[[ DATA TO EXAMINE, beginning ]]
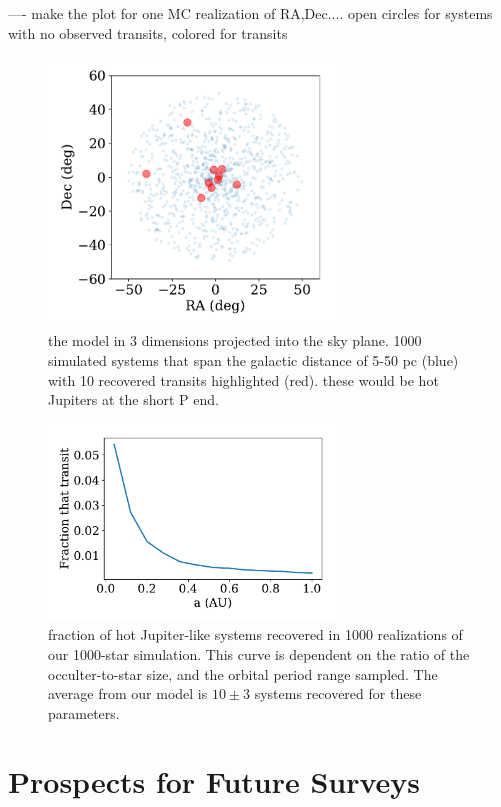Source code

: \documentclass[modern]{aastex61}
\begin{document}
---- make the plot for one MC realization of RA,Dec.... open circles for systems with no observed transits, colored for transits

\begin{figure}[]
\centering
\includegraphics[width=3in]{../figures/3d_model.pdf}
\caption{the model in 3 dimensions projected into the sky plane. 1000 simulated systems that span the galactic distance of 5-50 pc (blue) with 10 recovered transits highlighted (red). these would be hot Jupiters at the short P end.}
\label{fig:3d}
\end{figure}

\begin{figure}[]
\centering
\includegraphics[width=3in]{../figures/recov_fraction.pdf}
\caption{fraction of hot Jupiter-like systems recovered in 1000 realizations of our 1000-star simulation. This curve is dependent on the ratio of the occulter-to-star size, and the orbital period range sampled.
The average from our model is $10\pm 3$ systems recovered for these parameters.}
\label{fig:recov}
\end{figure}


\section{Prospects for Future Surveys}
\end{document}
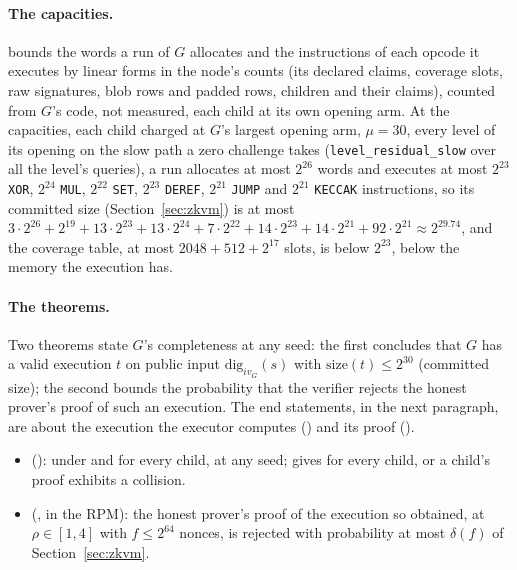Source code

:\documentclass[11pt]{article}
\begin{document}
\paragraph{The capacities.}  bounds the words a run of $G$ allocates and the instructions of each opcode it executes by linear forms in the node's counts (its declared claims, coverage slots, raw signatures, blob rows and padded rows, children and their claims), counted from $G$'s code, not measured, each child at its own opening arm. At the capacities, each child charged at $G$'s largest opening arm, $\mu = 30$, every level of its opening on the slow path a zero challenge takes (\texttt{level\_residual\_slow} over all the level's queries), a run allocates at most $2^{26}$ words and executes at most $2^{23}$ \texttt{XOR}, $2^{24}$ \texttt{MUL}, $2^{22}$ \texttt{SET}, $2^{23}$ \texttt{DEREF}, $2^{21}$ \texttt{JUMP} and $2^{21}$ \texttt{KECCAK} instructions, so its committed size (Section~\ref{sec:zkvm}) is at most $3 \cdot 2^{26} + 2^{19} + 13 \cdot 2^{23} + 13 \cdot 2^{24} + 7 \cdot 2^{22} + 14 \cdot 2^{23} + 14 \cdot 2^{21} + 92 \cdot 2^{21} \approx 2^{29.74}$, and the coverage table, at most $2048 + 512 + 2^{17}$ slots, is below $2^{23}$, below the memory the execution has.

\paragraph{The theorems.} Two  theorems state $G$'s completeness at any seed: the first concludes that $G$ has a valid execution $t$ on public input $\mathrm{dig}_{iv_G}(s)$ with $\mathrm{size}(t) \le 2^{30}$ (committed size); the second bounds the probability that the verifier rejects the honest prover's proof of such an execution. The end statements, in the next paragraph, are about the execution the executor computes () and its proof ().
\begin{itemize}
\item {} (): under  and  for every child, at any seed;  gives  for every child, or a child's proof exhibits a collision.
\item {} (, in the RPM): the honest prover's proof of the execution so obtained, at $\rho \in [1,4]$ with $f \le 2^{64}$ nonces, is rejected with probability at most $\delta(f)$ of Section~\ref{sec:zkvm}.
\end{itemize}
\end{document}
[[ DATA TO EXAMINE, end ]]
**EXERCISE OBJECTIVE**
Pictures stay out of the copy; please restate every record above exactly.

**PROBLEM SOLUTION**
Source code

: \documentclass[modern]{aastex61}
\begin{document}
---- make the plot for one MC realization of RA,Dec.... open circles for systems with no observed transits, colored for transits

\begin{figure}[]
\centering
\includegraphics[width=3in]{../figures/3d_model.pdf}
\caption{the model in 3 dimensions projected into the sky plane. 1000 simulated systems that span the galactic distance of 5-50 pc (blue) with 10 recovered transits highlighted (red). these would be hot Jupiters at the short P end.}
\label{fig:3d}
\end{figure}

\begin{figure}[]
\centering
\includegraphics[width=3in]{../figures/recov_fraction.pdf}
\caption{fraction of hot Jupiter-like systems recovered in 1000 realizations of our 1000-star simulation. This curve is dependent on the ratio of the occulter-to-star size, and the orbital period range sampled.
The average from our model is $10\pm 3$ systems recovered for these parameters.}
\label{fig:recov}
\end{figure}


\section{Prospects for Future Surveys}
\end{document}
Source code

:\documentclass[11pt]{article}
\begin{document}
\paragraph{The capacities.}  bounds the words a run of $G$ allocates and the instructions of each opcode it executes by linear forms in the node's counts (its declared claims, coverage slots, raw signatures, blob rows and padded rows, children and their claims), counted from $G$'s code, not measured, each child at its own opening arm. At the capacities, each child charged at $G$'s largest opening arm, $\mu = 30$, every level of its opening on the slow path a zero challenge takes (\texttt{level\_residual\_slow} over all the level's queries), a run allocates at most $2^{26}$ words and executes at most $2^{23}$ \texttt{XOR}, $2^{24}$ \texttt{MUL}, $2^{22}$ \texttt{SET}, $2^{23}$ \texttt{DEREF}, $2^{21}$ \texttt{JUMP} and $2^{21}$ \texttt{KECCAK} instructions, so its committed size (Section~\ref{sec:zkvm}) is at most $3 \cdot 2^{26} + 2^{19} + 13 \cdot 2^{23} + 13 \cdot 2^{24} + 7 \cdot 2^{22} + 14 \cdot 2^{23} + 14 \cdot 2^{21} + 92 \cdot 2^{21} \approx 2^{29.74}$, and the coverage table, at most $2048 + 512 + 2^{17}$ slots, is below $2^{23}$, below the memory the execution has.

\paragraph{The theorems.} Two  theorems state $G$'s completeness at any seed: the first concludes that $G$ has a valid execution $t$ on public input $\mathrm{dig}_{iv_G}(s)$ with $\mathrm{size}(t) \le 2^{30}$ (committed size); the second bounds the probability that the verifier rejects the honest prover's proof of such an execution. The end statements, in the next paragraph, are about the execution the executor computes () and its proof ().
\begin{itemize}
\item {} (): under  and  for every child, at any seed;  gives  for every child, or a child's proof exhibits a collision.
\item {} (, in the RPM): the honest prover's proof of the execution so obtained, at $\rho \in [1,4]$ with $f \le 2^{64}$ nonces, is rejected with probability at most $\delta(f)$ of Section~\ref{sec:zkvm}.
\end{itemize}
\end{document}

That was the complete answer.